_PROBLEM STATEMENT:_
Write out exactly the first lines of the listing, ending on the line that contains "It looks like".

_DATA SUPPLIED:_
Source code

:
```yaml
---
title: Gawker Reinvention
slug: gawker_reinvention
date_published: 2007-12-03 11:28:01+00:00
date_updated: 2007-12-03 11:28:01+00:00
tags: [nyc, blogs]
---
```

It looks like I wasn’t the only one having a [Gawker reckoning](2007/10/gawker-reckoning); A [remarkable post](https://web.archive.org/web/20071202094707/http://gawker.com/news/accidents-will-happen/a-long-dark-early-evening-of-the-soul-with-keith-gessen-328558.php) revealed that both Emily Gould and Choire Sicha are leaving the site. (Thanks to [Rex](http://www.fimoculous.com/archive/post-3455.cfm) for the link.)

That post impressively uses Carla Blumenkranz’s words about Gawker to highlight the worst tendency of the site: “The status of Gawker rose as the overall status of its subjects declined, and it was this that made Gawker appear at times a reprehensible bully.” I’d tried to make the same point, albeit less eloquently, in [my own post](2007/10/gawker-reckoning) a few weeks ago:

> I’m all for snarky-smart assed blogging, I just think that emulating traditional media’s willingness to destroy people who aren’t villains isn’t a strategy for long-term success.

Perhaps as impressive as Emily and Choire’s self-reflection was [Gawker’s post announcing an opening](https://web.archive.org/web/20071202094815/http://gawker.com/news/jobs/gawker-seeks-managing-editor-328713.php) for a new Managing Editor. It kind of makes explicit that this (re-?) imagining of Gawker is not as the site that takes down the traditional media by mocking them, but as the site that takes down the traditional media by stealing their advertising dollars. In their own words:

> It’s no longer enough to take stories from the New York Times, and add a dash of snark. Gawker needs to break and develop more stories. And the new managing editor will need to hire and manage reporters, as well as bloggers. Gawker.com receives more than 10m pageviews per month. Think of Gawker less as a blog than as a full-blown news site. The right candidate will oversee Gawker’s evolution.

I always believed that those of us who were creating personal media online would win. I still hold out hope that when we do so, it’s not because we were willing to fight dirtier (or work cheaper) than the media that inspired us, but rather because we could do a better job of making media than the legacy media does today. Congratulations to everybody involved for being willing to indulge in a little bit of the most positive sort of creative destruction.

_YOUR RESPONSE:_
Source code

:
```yaml
---
title: Gawker Reinvention
slug: gawker_reinvention
date_published: 2007-12-03 11:28:01+00:00
date_updated: 2007-12-03 11:28:01+00:00
tags: [nyc, blogs]
---
```

It looks like I wasn’t the only one having a [Gawker reckoning](2007/10/gawker-reckoning); A [remarkable post](https://web.archive.org/web/20071202094707/http://gawker.com/news/accidents-will-happen/a-long-dark-early-evening-of-the-soul-with-keith-gessen-328558.php) revealed that both Emily Gould and Choire Sicha are leaving the site. (Thanks to [Rex](http://www.fimoculous.com/archive/post-3455.cfm) for the link.)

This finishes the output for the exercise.